Wielkimi krokami zbliża się kolejne spotkanie z udziałem zawodników ekipy rekordowego mistrza Niemiec, którzy po krótkiej przerwie powracają do rywalizacji w Bundeslidze.
Dokładnie jutro o 18:30 zespół Juliana Nagelsmanna zmierzy się na wyjeździe z Borussią Dortmund na Signal Iduna Park – z okazji tego pojedynku w mediach pojawiło się wiele wywiadów z byłymi piłkarzami, którzy mieli okazję grać nie tylko dla Bayernu, ale i BVB.
W rozmowie dla niemieckiego magazynu „Kicker” swoje spojrzenie na jutrzejszą rywalizację przedstawił Thomas Helmer. Niemiec jest zdania, że pojedynek z dortmundczykami pozwoli we właściwy sposób ocenić, jak bardzo monachijczycy przezwyciężyli swój kryzys.
− Bayer 04 Leverkusen i Viktoria Pilzno byli wdzięcznymi przeciwnikami dla Bayernu.

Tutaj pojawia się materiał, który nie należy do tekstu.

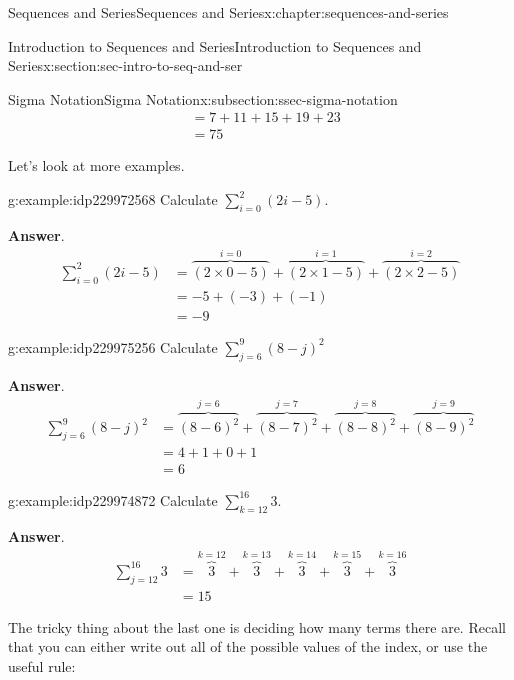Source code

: \documentclass[twoside,10pt,]{book}
\newcommand{\blocktitlefont}{\relax}
\numberwithin{equation}{section}
\newcommand{\amp}{&}
\begin{document}
\begin{chapterptx}{Sequences and Series}{}{Sequences and Series}{}{}{x:chapter:sequences-and-series}
\begin{sectionptx}{Introduction to Sequences and Series}{}{Introduction to Sequences and Series}{}{}{x:section:sec-intro-to-seq-and-ser}
\begin{subsectionptx}{Sigma Notation}{}{Sigma Notation}{}{}{x:subsection:ssec-sigma-notation}
\begin{align*}
\amp = 7 + 11 + 15 + 19 + 23\\
\amp = 75
\end{align*}
%
\par
Let's look at more examples. \begin{example}{}{g:example:idp229972568}%
Calculate \(\sum\limits_{i = 0}^2 {(2i - 5)}\).\par\smallskip%
\noindent\textbf{\blocktitlefont Answer}.\label{g:answer:idp229976536}{}\hypertarget{g:answer:idp229976536}{}\quad{}%
\begin{align*}
\sum\limits_{i = 0}^2 {(2i - 5)} \amp = \overbrace {\left( {2 \times 0 - 5} \right)}^{i = 0} + \overbrace {\left( {2 \times 1 - 5} \right)}^{i = 1} + \overbrace {\left( {2 \times 2 - 5} \right)}^{i = 2}\\
\amp =  -5 + (- 3) +  (- 1)\\
\amp = -9
\end{align*}
\end{example}
 \begin{example}{}{g:example:idp229975256}%
Calculate \(\sum\limits_{j = 6}^9 {{{\left( {8 - j} \right)}^2}}\)\par\smallskip%
\noindent\textbf{\blocktitlefont Answer}.\label{g:answer:idp229978456}{}\hypertarget{g:answer:idp229978456}{}\quad{}%
\begin{align*}
\sum\limits_{j = 6}^9 {{{\left( {8 - j} \right)}^2}} \amp =\overbrace {\left( {8 - 6} \right)^2} ^{j = 6} + \overbrace {\left( {8 - 7} \right)^2} ^{j = 7} + \overbrace {\left( {8 - 8} \right)^2} ^{j = 8} + \overbrace {\left( {8 - 9} \right)^2}^{j = 9}\\
\amp = 4+1+0+1\\
\amp = 6
\end{align*}
\end{example}
 \begin{example}{}{g:example:idp229974872}%
Calculate \(\sum\limits_{k = 12}^{16} 3\).\par\smallskip%
\noindent\textbf{\blocktitlefont Answer}.\label{g:answer:idp229975128}{}\hypertarget{g:answer:idp229975128}{}\quad{}%
\begin{align*}
\sum\limits_{j = 12}^{16} 3 \amp = \overbrace{3}^{k=12} + \overbrace{3}^{k=13} + \overbrace{3}^{k=14} + \overbrace{3}^{k=15} + \overbrace{3}^{k=16}\\
\amp = 15
\end{align*}
\end{example}
%
\par
The tricky thing about the last one is deciding how many terms there are.  Recall that you can either write out all of the possible values of the index, or use the useful rule:%

\end{subsectionptx}
\end{sectionptx}
\end{chapterptx}
\end{document}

Dopiero hit w Dortmundzie pokaże, w jakim stopniu bawarski klub przezwyciężył swój kryzys. To porównanie z BVB jest punktem odniesienia – powiedział Helmer.
− Jednak reaktywowana skuteczność, a także dwa czyste konta, zwiększą pewność siebie monachijskiej drużyny – mówił dalej.
Borussia wygrała swoje ostatnie spotkanie w Lidze Mistrzów z Sevillą 4:1, co według Helmera wpłynie pozytywnie na pewność BVB. Z drugiej strony jego zdaniem utrata Haalanda jest boleśniejsza niż strata Lewandowskiego.
− BVB może teraz przystąpić do meczu z Monachium z większą pewnością siebie. Strata Erlinga Haalanda boli BVB znacznie bardziej niż odejście Roberta Lewandowskiego boli Bayern. A Monachium lubi takie mecze, żeby pokazać swoją siłę – podsumował Thomas Helmer.